Once the line with "#### [唐风：愿荣光归校" is found in the entries below, print it and each following line exactly, stopping after the line with "#### [从百人围观九岁儿"; print nothing else.

Data shown >>
---------------
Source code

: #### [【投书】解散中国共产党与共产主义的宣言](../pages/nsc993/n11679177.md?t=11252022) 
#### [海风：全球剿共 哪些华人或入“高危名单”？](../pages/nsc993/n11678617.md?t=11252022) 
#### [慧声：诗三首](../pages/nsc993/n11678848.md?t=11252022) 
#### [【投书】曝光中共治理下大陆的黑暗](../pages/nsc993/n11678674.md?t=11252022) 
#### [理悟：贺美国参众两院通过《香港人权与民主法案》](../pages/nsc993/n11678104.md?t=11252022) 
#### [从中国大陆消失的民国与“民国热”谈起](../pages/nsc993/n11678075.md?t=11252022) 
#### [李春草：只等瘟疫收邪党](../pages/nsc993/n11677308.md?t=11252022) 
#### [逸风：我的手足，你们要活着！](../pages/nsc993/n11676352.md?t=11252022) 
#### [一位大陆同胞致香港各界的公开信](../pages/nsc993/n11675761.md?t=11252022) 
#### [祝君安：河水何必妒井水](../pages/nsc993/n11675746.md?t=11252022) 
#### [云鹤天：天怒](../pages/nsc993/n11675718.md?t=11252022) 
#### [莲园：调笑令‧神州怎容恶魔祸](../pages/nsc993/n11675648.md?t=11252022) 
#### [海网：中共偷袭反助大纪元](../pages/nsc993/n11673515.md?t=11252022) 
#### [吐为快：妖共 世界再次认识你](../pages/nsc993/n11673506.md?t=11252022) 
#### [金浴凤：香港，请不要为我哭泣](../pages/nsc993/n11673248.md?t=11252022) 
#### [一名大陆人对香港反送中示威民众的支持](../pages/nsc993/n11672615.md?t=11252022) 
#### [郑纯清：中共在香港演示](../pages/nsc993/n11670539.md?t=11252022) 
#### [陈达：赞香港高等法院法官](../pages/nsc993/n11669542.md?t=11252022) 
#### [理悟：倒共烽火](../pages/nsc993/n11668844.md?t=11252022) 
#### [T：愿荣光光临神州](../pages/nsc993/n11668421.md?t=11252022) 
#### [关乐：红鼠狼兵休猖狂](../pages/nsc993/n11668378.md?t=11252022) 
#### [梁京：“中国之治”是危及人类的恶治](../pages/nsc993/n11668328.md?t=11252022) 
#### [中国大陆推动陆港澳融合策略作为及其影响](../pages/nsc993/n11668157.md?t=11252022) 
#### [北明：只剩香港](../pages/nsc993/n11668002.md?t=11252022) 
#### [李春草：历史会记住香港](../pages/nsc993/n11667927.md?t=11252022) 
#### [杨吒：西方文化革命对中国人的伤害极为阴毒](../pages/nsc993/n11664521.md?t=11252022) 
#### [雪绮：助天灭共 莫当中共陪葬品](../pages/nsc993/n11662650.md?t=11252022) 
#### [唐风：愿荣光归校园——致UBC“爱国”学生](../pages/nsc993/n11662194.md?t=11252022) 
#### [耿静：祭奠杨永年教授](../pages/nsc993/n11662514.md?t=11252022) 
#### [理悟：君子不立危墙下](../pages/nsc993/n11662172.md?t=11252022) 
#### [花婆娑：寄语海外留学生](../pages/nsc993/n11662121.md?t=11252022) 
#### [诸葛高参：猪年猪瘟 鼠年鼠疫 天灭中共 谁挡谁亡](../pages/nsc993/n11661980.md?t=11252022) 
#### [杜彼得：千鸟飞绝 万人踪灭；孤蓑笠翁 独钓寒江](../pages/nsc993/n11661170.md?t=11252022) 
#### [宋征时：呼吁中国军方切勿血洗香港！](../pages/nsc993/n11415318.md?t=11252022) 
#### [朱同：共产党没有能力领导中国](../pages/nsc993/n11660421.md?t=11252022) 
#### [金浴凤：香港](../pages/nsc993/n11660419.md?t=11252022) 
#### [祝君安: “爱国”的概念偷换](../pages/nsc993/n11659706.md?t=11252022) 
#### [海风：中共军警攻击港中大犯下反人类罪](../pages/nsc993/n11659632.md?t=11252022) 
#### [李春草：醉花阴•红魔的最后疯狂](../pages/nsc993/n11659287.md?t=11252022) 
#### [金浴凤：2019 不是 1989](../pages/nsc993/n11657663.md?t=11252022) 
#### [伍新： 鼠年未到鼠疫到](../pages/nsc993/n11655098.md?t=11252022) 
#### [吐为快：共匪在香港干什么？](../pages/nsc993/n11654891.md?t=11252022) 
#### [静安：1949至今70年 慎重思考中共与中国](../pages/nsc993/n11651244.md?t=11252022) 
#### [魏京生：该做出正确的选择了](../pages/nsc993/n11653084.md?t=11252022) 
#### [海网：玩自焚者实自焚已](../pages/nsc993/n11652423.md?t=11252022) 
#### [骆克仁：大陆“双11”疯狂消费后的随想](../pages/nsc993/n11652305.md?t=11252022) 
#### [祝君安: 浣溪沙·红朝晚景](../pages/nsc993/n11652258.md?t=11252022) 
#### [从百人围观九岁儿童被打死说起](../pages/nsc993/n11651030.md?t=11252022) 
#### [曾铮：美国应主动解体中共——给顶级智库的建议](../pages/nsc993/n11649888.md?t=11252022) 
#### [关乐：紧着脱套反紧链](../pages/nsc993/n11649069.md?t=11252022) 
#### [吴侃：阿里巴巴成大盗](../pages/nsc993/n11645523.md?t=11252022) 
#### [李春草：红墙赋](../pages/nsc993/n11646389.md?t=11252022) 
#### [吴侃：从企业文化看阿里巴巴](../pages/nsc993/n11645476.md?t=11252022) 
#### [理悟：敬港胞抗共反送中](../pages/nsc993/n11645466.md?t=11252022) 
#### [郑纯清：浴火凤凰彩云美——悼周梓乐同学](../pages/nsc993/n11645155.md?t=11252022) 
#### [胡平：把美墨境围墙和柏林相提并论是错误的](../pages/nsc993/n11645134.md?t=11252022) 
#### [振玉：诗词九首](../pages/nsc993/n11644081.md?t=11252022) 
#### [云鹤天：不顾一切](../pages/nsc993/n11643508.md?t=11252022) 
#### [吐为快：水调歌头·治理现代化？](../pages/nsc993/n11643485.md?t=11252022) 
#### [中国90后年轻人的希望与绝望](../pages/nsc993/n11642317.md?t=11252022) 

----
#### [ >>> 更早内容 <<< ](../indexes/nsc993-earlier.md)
---------------
Task output >>
#### [唐风：愿荣光归校园——致UBC“爱国”学生](../pages/nsc993/n11662194.md?t=11252022) 
#### [耿静：祭奠杨永年教授](../pages/nsc993/n11662514.md?t=11252022) 
#### [理悟：君子不立危墙下](../pages/nsc993/n11662172.md?t=11252022) 
#### [花婆娑：寄语海外留学生](../pages/nsc993/n11662121.md?t=11252022) 
#### [诸葛高参：猪年猪瘟 鼠年鼠疫 天灭中共 谁挡谁亡](../pages/nsc993/n11661980.md?t=11252022) 
#### [杜彼得：千鸟飞绝 万人踪灭；孤蓑笠翁 独钓寒江](../pages/nsc993/n11661170.md?t=11252022) 
#### [宋征时：呼吁中国军方切勿血洗香港！](../pages/nsc993/n11415318.md?t=11252022) 
#### [朱同：共产党没有能力领导中国](../pages/nsc993/n11660421.md?t=11252022) 
#### [金浴凤：香港](../pages/nsc993/n11660419.md?t=11252022) 
#### [祝君安: “爱国”的概念偷换](../pages/nsc993/n11659706.md?t=11252022) 
#### [海风：中共军警攻击港中大犯下反人类罪](../pages/nsc993/n11659632.md?t=11252022) 
#### [李春草：醉花阴•红魔的最后疯狂](../pages/nsc993/n11659287.md?t=11252022) 
#### [金浴凤：2019 不是 1989](../pages/nsc993/n11657663.md?t=11252022) 
#### [伍新： 鼠年未到鼠疫到](../pages/nsc993/n11655098.md?t=11252022) 
#### [吐为快：共匪在香港干什么？](../pages/nsc993/n11654891.md?t=11252022) 
#### [静安：1949至今70年 慎重思考中共与中国](../pages/nsc993/n11651244.md?t=11252022) 
#### [魏京生：该做出正确的选择了](../pages/nsc993/n11653084.md?t=11252022) 
#### [海网：玩自焚者实自焚已](../pages/nsc993/n11652423.md?t=11252022) 
#### [骆克仁：大陆“双11”疯狂消费后的随想](../pages/nsc993/n11652305.md?t=11252022) 
#### [祝君安: 浣溪沙·红朝晚景](../pages/nsc993/n11652258.md?t=11252022) 
#### [从百人围观九岁儿童被打死说起](../pages/nsc993/n11651030.md?t=11252022) 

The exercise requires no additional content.